ASSIGNED TASK: Copy all lines in the data that contain the string "experience".

Source records:
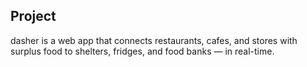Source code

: ## Project

dasher is a web app that connects restaurants, cafes, and stores with surplus food to shelters, fridges, and food banks — in real-time.
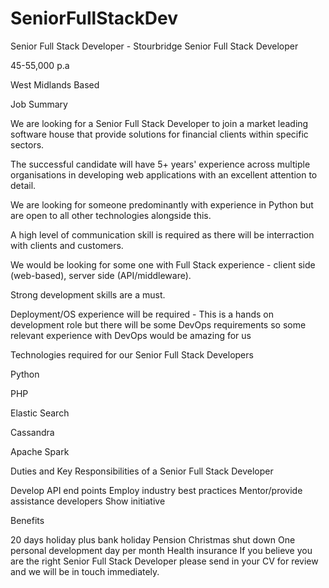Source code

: # SeniorFullStackDev
Senior Full Stack Developer - Stourbridge
Senior Full Stack Developer

45-55,000 p.a

West Midlands Based

Job Summary

We are looking for a Senior Full Stack Developer to join a market leading software house that provide solutions for financial clients within specific sectors.

The successful candidate will have 5+ years' experience across multiple organisations in developing web applications with an excellent attention to detail.

We are looking for someone predominantly with experience in Python but are open to all other technologies alongside this.

 

A high level of communication skill is required as there will be interraction with clients and customers.

We would be looking for some one with Full Stack experience - client side (web-based), server side (API/middleware).

Strong development skills are a must.

Deployment/OS experience will be required - This is a hands on development role but there will be some DevOps requirements so some relevant experience with DevOps would be amazing for us

Technologies required for our Senior Full Stack Developers

Python

PHP

Elastic Search

Cassandra

Apache Spark

Duties and Key Responsibilities of a Senior Full Stack Developer

Develop API end points
Employ industry best practices
Mentor/provide assistance developers
Show initiative
 

Benefits

20 days holiday plus bank holiday
Pension
Christmas shut down
One personal development day per month
Health insurance 
If you believe you are the right Senior Full Stack Developer please send in your CV for review and we will be in touch immediately.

ANSWER SPACE:
The successful candidate will have 5+ years' experience across multiple organisations in developing web applications with an excellent attention to detail.
We are looking for someone predominantly with experience in Python but are open to all other technologies alongside this.
We would be looking for some one with Full Stack experience - client side (web-based), server side (API/middleware).
Deployment/OS experience will be required - This is a hands on development role but there will be some DevOps requirements so some relevant experience with DevOps would be amazing for us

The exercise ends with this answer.